======== RECORDS PROVIDED
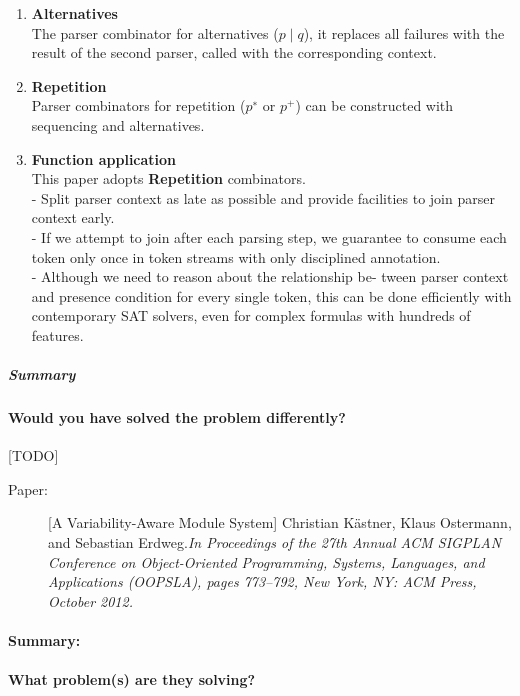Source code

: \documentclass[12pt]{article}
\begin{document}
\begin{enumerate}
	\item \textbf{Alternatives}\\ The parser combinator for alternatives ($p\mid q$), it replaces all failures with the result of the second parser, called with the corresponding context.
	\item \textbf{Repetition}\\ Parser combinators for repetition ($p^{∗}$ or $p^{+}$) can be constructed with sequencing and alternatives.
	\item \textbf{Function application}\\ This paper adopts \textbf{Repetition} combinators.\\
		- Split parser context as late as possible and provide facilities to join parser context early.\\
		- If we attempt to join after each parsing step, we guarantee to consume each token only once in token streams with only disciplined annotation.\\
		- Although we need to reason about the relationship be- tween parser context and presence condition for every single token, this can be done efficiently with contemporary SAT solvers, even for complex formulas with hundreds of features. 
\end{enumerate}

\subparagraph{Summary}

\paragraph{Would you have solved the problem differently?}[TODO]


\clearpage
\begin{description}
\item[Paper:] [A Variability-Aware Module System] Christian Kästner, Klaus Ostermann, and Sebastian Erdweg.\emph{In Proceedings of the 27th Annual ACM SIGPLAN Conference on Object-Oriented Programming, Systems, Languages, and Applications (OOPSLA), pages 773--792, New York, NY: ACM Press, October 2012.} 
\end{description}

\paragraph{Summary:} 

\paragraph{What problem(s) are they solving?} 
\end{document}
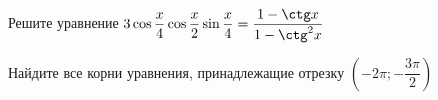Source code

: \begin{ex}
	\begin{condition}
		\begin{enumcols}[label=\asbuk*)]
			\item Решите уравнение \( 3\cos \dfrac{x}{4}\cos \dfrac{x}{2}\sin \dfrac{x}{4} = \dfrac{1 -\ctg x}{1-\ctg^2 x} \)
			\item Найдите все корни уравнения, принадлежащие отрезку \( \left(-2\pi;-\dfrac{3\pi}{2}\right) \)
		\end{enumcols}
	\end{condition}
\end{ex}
================
__EXERCISE BRIEF__:
Could you return all the entries exactly as they appear, minus the pictures?

__ANSWER BOX__:
Source code

: \documentclass[12pt]{article}
\begin{document}
\begin{enumerate}
	\item \textbf{Alternatives}\\ The parser combinator for alternatives ($p\mid q$), it replaces all failures with the result of the second parser, called with the corresponding context.
	\item \textbf{Repetition}\\ Parser combinators for repetition ($p^{∗}$ or $p^{+}$) can be constructed with sequencing and alternatives.
	\item \textbf{Function application}\\ This paper adopts \textbf{Repetition} combinators.\\
		- Split parser context as late as possible and provide facilities to join parser context early.\\
		- If we attempt to join after each parsing step, we guarantee to consume each token only once in token streams with only disciplined annotation.\\
		- Although we need to reason about the relationship be- tween parser context and presence condition for every single token, this can be done efficiently with contemporary SAT solvers, even for complex formulas with hundreds of features. 
\end{enumerate}

\subparagraph{Summary}

\paragraph{Would you have solved the problem differently?}[TODO]


\clearpage
\begin{description}
\item[Paper:] [A Variability-Aware Module System] Christian Kästner, Klaus Ostermann, and Sebastian Erdweg.\emph{In Proceedings of the 27th Annual ACM SIGPLAN Conference on Object-Oriented Programming, Systems, Languages, and Applications (OOPSLA), pages 773--792, New York, NY: ACM Press, October 2012.} 
\end{description}

\paragraph{Summary:} 

\paragraph{What problem(s) are they solving?} 
\end{document}
Source code

: \begin{ex}
	\begin{condition}
		\begin{enumcols}[label=\asbuk*)]
			\item Решите уравнение \( 3\cos \dfrac{x}{4}\cos \dfrac{x}{2}\sin \dfrac{x}{4} = \dfrac{1 -\ctg x}{1-\ctg^2 x} \)
			\item Найдите все корни уравнения, принадлежащие отрезку \( \left(-2\pi;-\dfrac{3\pi}{2}\right) \)
		\end{enumcols}
	\end{condition}
\end{ex}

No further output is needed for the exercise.